Los cuerpos de cuatro empleados de la minera canadiense Vizsla Silver Corp fueron identificados en una fosa clandestina localizada en la zona serrana del municipio de Concordia, Sinaloa.

Las víctimas corresponden a Ignacio Aurelio Salazar Flores, originario de Zacatecas; José Ángel Hernández Vélez, de 37 años, también de Zacatecas; y José Manuel Castañeda Hernández, de 43 años, originario de Guerrero. Los restos fueron trasladados al Servicio Médico Forense (Semefo) de Mazatlán para continuar con las diligencias periciales.

De manera adicional, familiares y amigos confirmaron la localización sin vida de Jesús Antonio de la O Valdez, también minero desaparecido, dentro de la misma fosa clandestina en la zona de Concordia.

El hallazgo se relaciona con el secuestro de un grupo de 10 empleados de la empresa canadiense, ocurrido días atrás en la región, lo que derivó en un amplio operativo de búsqueda por parte de fuerzas federales y estatales.

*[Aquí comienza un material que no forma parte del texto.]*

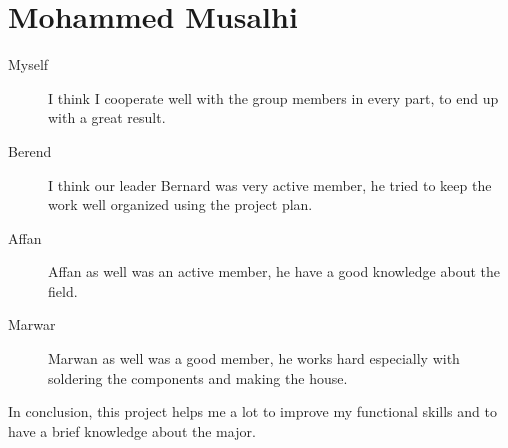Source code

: \section{Mohammed Musalhi}

\begin{description}
\item[Myself]
I think I cooperate well with the group members in every part,  to end up with a great result.
\item[Berend]
I think our leader Bernard was very active member, he tried to keep the work well organized using the project plan.
\item[Affan]
Affan as well was an active member, he have a good knowledge about the field.
\item[Marwar]
Marwan as well was a good member, he works hard especially with soldering the components and making the house.
\end{description}

In conclusion, this project helps me a lot to improve my functional skills and to have a brief knowledge about the major.

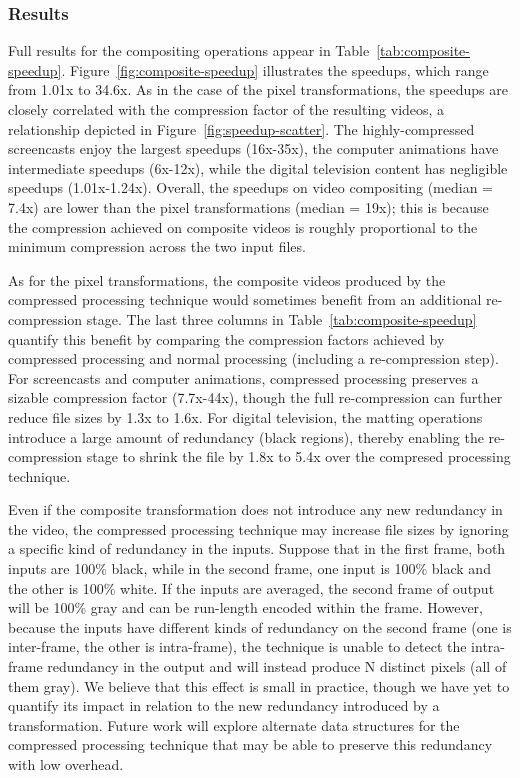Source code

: \subsubsection{Results}

Full results for the compositing operations appear in
Table~\ref{tab:composite-speedup}.  Figure~\ref{fig:composite-speedup}
illustrates the speedups, which range from 1.01x to 34.6x.  As in the
case of the pixel transformations, the speedups are closely correlated
with the compression factor of the resulting videos, a relationship
depicted in Figure~\ref{fig:speedup-scatter}.  The highly-compressed
screencasts enjoy the largest speedups (16x-35x), the computer
animations have intermediate speedups (6x-12x), while the digital
television content has negligible speedups (1.01x-1.24x).  Overall,
the speedups on video compositing (median = 7.4x) are lower than the
pixel transformations (median = 19x); this is because the compression
achieved on composite videos is roughly proportional to the minimum
compression across the two input files.

As for the pixel transformations, the composite videos produced by the
compressed processing technique would sometimes benefit from an
additional re-compression stage.  The last three columns in
Table~\ref{tab:composite-speedup} quantify this benefit by comparing
the compression factors achieved by compressed processing and normal
processing (including a re-compression step).  For screencasts and
computer animations, compressed processing preserves a sizable
compression factor (7.7x-44x), though the full re-compression can
further reduce file sizes by 1.3x to 1.6x.  For digital television,
the matting operations introduce a large amount of redundancy (black
regions), thereby enabling the re-compression stage to shrink the file
by 1.8x to 5.4x over the compresed processing technique.

Even if the composite transformation does not introduce any new
redundancy in the video, the compressed processing technique may
increase file sizes by ignoring a specific kind of redundancy in the
inputs.  Suppose that in the first frame, both inputs are 100\% black,
while in the second frame, one input is 100\% black and the other is
100\% white.  If the inputs are averaged, the second frame of output
will be 100\% gray and can be run-length encoded within the frame.
However, because the inputs have different kinds of redundancy on the
second frame (one is inter-frame, the other is intra-frame), the
technique is unable to detect the intra-frame redundancy in the output
and will instead produce N distinct pixels (all of them gray).  We
believe that this effect is small in practice, though we have yet to
quantify its impact in relation to the new redundancy introduced by a
transformation.  Future work will explore alternate data structures
for the compressed processing technique that may be able to preserve
this redundancy with low overhead.

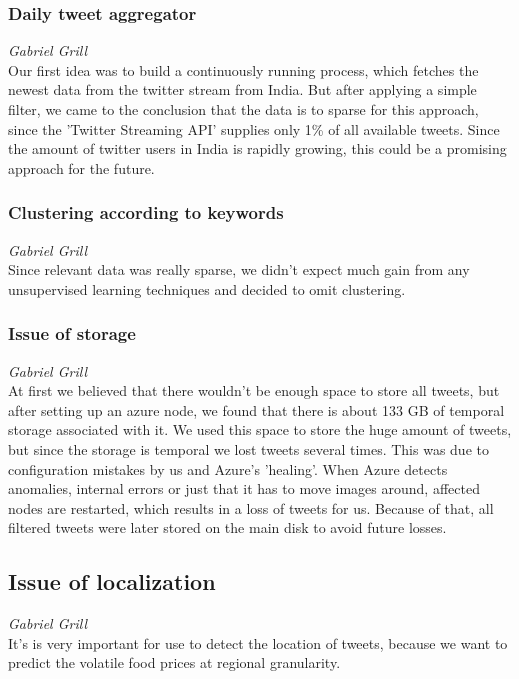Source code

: \subsubsection*{Daily tweet aggregator}
\emph{Gabriel Grill} \\
Our first idea was to build a continuously running process, which fetches the newest data from the twitter stream from India. But after applying a simple filter, we came to the conclusion that the data is to sparse for this approach, since the 'Twitter Streaming API' supplies only 1\% of all available tweets. Since the amount of twitter users in India is rapidly growing, this could be a promising approach for the future.

\subsubsection*{Clustering according to keywords}
\emph{Gabriel Grill} \\
Since relevant data was really sparse, we didn't expect much gain from any unsupervised learning techniques and decided to omit clustering.

\subsubsection*{Issue of storage}
\emph{Gabriel Grill} \\
At first we believed that there wouldn't be enough space to store all tweets, but after setting up an azure node, we found that there is about 133 GB of temporal storage associated with it. We used this space to store the huge amount of tweets, but since the storage is temporal we lost tweets several times. This was due to configuration mistakes by us and Azure's 'healing'. When Azure detects anomalies, internal errors or just that it has to move images around, affected nodes are restarted, which results in a loss of tweets for us. Because of that, all filtered tweets were later stored on the main disk to avoid future losses.

\subsection*{Issue of localization}
\emph{Gabriel Grill} \\
It's is very important for use to detect the location of tweets, because we want to predict the volatile food prices at regional granularity.

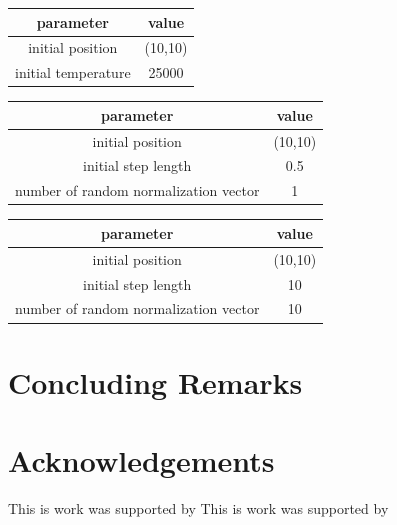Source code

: \documentclass[smallextended]{svjour3}       %
\begin{document}
\begin{tabular}{cc}
	\toprule
	parameter & value \\
	\midrule
    initial position & (10,10) \\
    initial temperature  &  25000 \\
	\bottomrule
\end{tabular}

\begin{tabular}{cc}
	\toprule
	parameter & value \\
	\midrule
    initial position & (10,10) \\
    initial step length &  0.5   \\
    number of random normalization vector & 1 \\
	\bottomrule
\end{tabular}



\begin{tabular}{cc}
	\toprule
	parameter & value \\
	\midrule
    initial position & (10,10) \\
    initial step length &  10   \\
    number of random normalization vector & 10 \\
	\bottomrule
\end{tabular}





\section{Concluding Remarks}
\section{Acknowledgements}
This is work was supported by 
This is work was supported by 
\end{document}
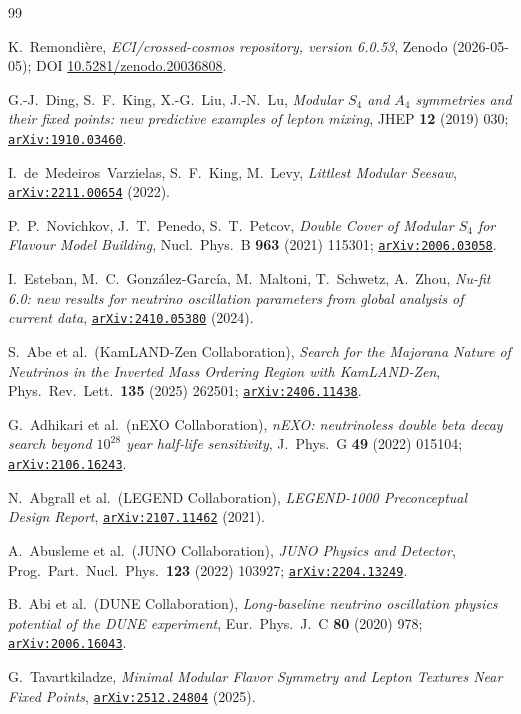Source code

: \documentclass[aps,prl,twocolumn,showpacs,superscriptaddress]{revtex4-2}
\newcommand{\arXiv}[1]{\href{https://arxiv.org/abs/#1}{\texttt{arXiv:#1}}}
\begin{document}
\begin{thebibliography}{99}

K.~Remondi\`ere,
\emph{ECI/crossed-cosmos repository, version 6.0.53},
Zenodo (2026-05-05);
DOI \href{https://doi.org/10.5281/zenodo.20036808}{10.5281/zenodo.20036808}.

G.-J.~Ding, S.~F.~King, X.-G.~Liu, J.-N.~Lu,
\emph{Modular $S_4$ and $A_4$ symmetries and their fixed points:
new predictive examples of lepton mixing},
JHEP \textbf{12} (2019) 030;
\arXiv{1910.03460}.

I.~de~Medeiros~Varzielas, S.~F.~King, M.~Levy,
\emph{Littlest Modular Seesaw},
\arXiv{2211.00654} (2022).

P.~P.~Novichkov, J.~T.~Penedo, S.~T.~Petcov,
\emph{Double Cover of Modular $S_4$ for Flavour Model Building},
Nucl.~Phys.~B \textbf{963} (2021) 115301;
\arXiv{2006.03058}.

I.~Esteban, M.~C.~Gonz\'alez-Garc\'ia, M.~Maltoni,
T.~Schwetz, A.~Zhou,
\emph{Nu-fit 6.0: new results for neutrino oscillation parameters
from global analysis of current data},
\arXiv{2410.05380} (2024).

S.~Abe et al.\ (KamLAND-Zen Collaboration),
\emph{Search for the Majorana Nature of Neutrinos in the Inverted
Mass Ordering Region with KamLAND-Zen},
Phys.~Rev.~Lett.\ \textbf{135} (2025) 262501;
\arXiv{2406.11438}.

G.~Adhikari et al.\ (nEXO Collaboration),
\emph{nEXO: neutrinoless double beta decay search beyond
$10^{28}$ year half-life sensitivity},
J.~Phys.~G \textbf{49} (2022) 015104;
\arXiv{2106.16243}.

N.~Abgrall et al.\ (LEGEND Collaboration),
\emph{LEGEND-1000 Preconceptual Design Report},
\arXiv{2107.11462} (2021).

A.~Abusleme et al.\ (JUNO Collaboration),
\emph{JUNO Physics and Detector},
Prog.\ Part.\ Nucl.\ Phys.\ \textbf{123} (2022) 103927;
\arXiv{2204.13249}.

B.~Abi et al.\ (DUNE Collaboration),
\emph{Long-baseline neutrino oscillation physics potential of the
DUNE experiment},
Eur.~Phys.~J.~C \textbf{80} (2020) 978;
\arXiv{2006.16043}.

G.~Tavartkiladze,
\emph{Minimal Modular Flavor Symmetry and Lepton Textures Near Fixed Points},
\arXiv{2512.24804} (2025).

\end{thebibliography}
\end{document}
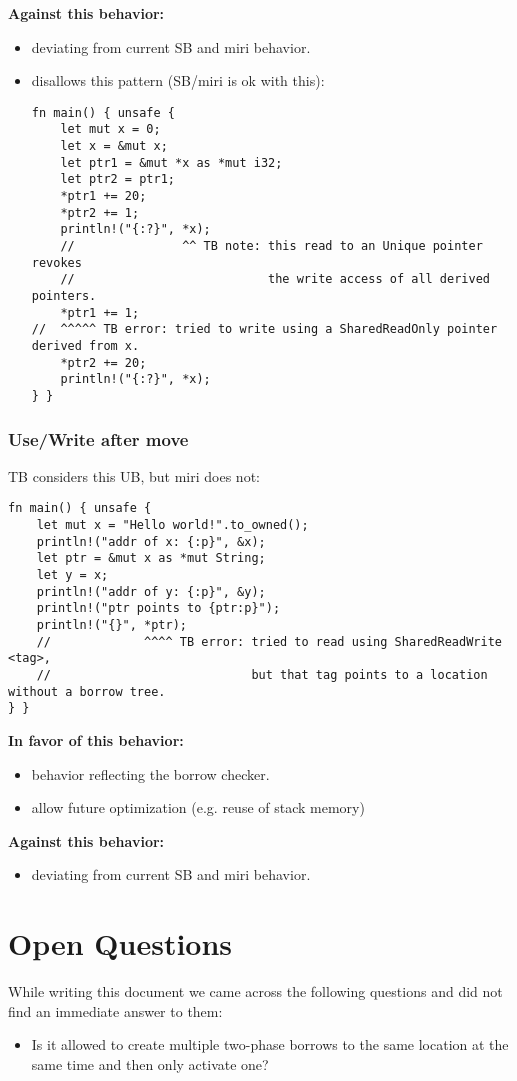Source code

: \documentclass[]{article}
\begin{document}
\textbf{Against this behavior:}
\begin{itemize}
    \item deviating from current SB and miri behavior.
    \item disallows this pattern (SB/miri is ok with this):
{\small
\begin{verbatim}
fn main() { unsafe {
    let mut x = 0;  
    let x = &mut x;
    let ptr1 = &mut *x as *mut i32;
    let ptr2 = ptr1;
    *ptr1 += 20;
    *ptr2 += 1;
    println!("{:?}", *x);
    //               ^^ TB note: this read to an Unique pointer revokes
    //                           the write access of all derived pointers.
    *ptr1 += 1;
//  ^^^^^ TB error: tried to write using a SharedReadOnly pointer derived from x.
    *ptr2 += 20;
    println!("{:?}", *x);
} }
\end{verbatim}
}
\end{itemize}

\subsubsection{Use/Write after move}
TB considers this UB, but miri does not:
{\small
\begin{verbatim}
fn main() { unsafe {
    let mut x = "Hello world!".to_owned();
    println!("addr of x: {:p}", &x);
    let ptr = &mut x as *mut String;
    let y = x;
    println!("addr of y: {:p}", &y);
    println!("ptr points to {ptr:p}");
    println!("{}", *ptr);
    //             ^^^^ TB error: tried to read using SharedReadWrite <tag>,
    //                            but that tag points to a location without a borrow tree.
} }
\end{verbatim}
}


\textbf{In favor of this behavior:}
\begin{itemize}
    \item behavior reflecting the borrow checker.
    \item allow future optimization (e.g. reuse of stack memory)
\end{itemize}

\textbf{Against this behavior:}
\begin{itemize}
    \item deviating from current SB and miri behavior.
\end{itemize}

\newpage

\section{Open Questions}
While writing this document we came across the following questions and did not find an immediate answer to them:
\begin{itemize}
    \item Is it allowed to create multiple two-phase borrows to the same location at the same time and then only activate one?
\end{itemize}



\end{document}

Te puede interesar: FGR halla cuerpos vinculados a desaparición de trabajadores mineros en Sinaloa

En conferencia de prensa, la presidenta Claudia Sheinbaum Pardo aseguró que el Gobierno mantiene contacto con las familias y con la compañía minera, además de confirmar que ya existen personas detenidas vinculadas al caso.

Por su parte, la minera Vizsla Silver Corp, así como representantes del sector minero, lamentaron el deceso de los trabajadores y exigieron el fortalecimiento de las investigaciones, así como garantías de seguridad para los empleados del sector.

En contraparte, el colectivo Madres Buscadoras de Sonora sostuvo que el número de víctimas podría ser mayor a 20 y denunció que el sitio hallado podría tratarse de un “cementerio clandestino” con más restos humanos. La agrupación pidió acceso al lugar para continuar con sus labores de búsqueda.

En un comunicado, el colectivo expresó: “Lamentamos enormemente lo que ha pasado con los mineros desaparecidos en Concordia y que lamentablemente se localizaron sin vida en El Verde, municipio de Concordia, y nos unimos a la pena que embarga la familia de cada uno de ellos”.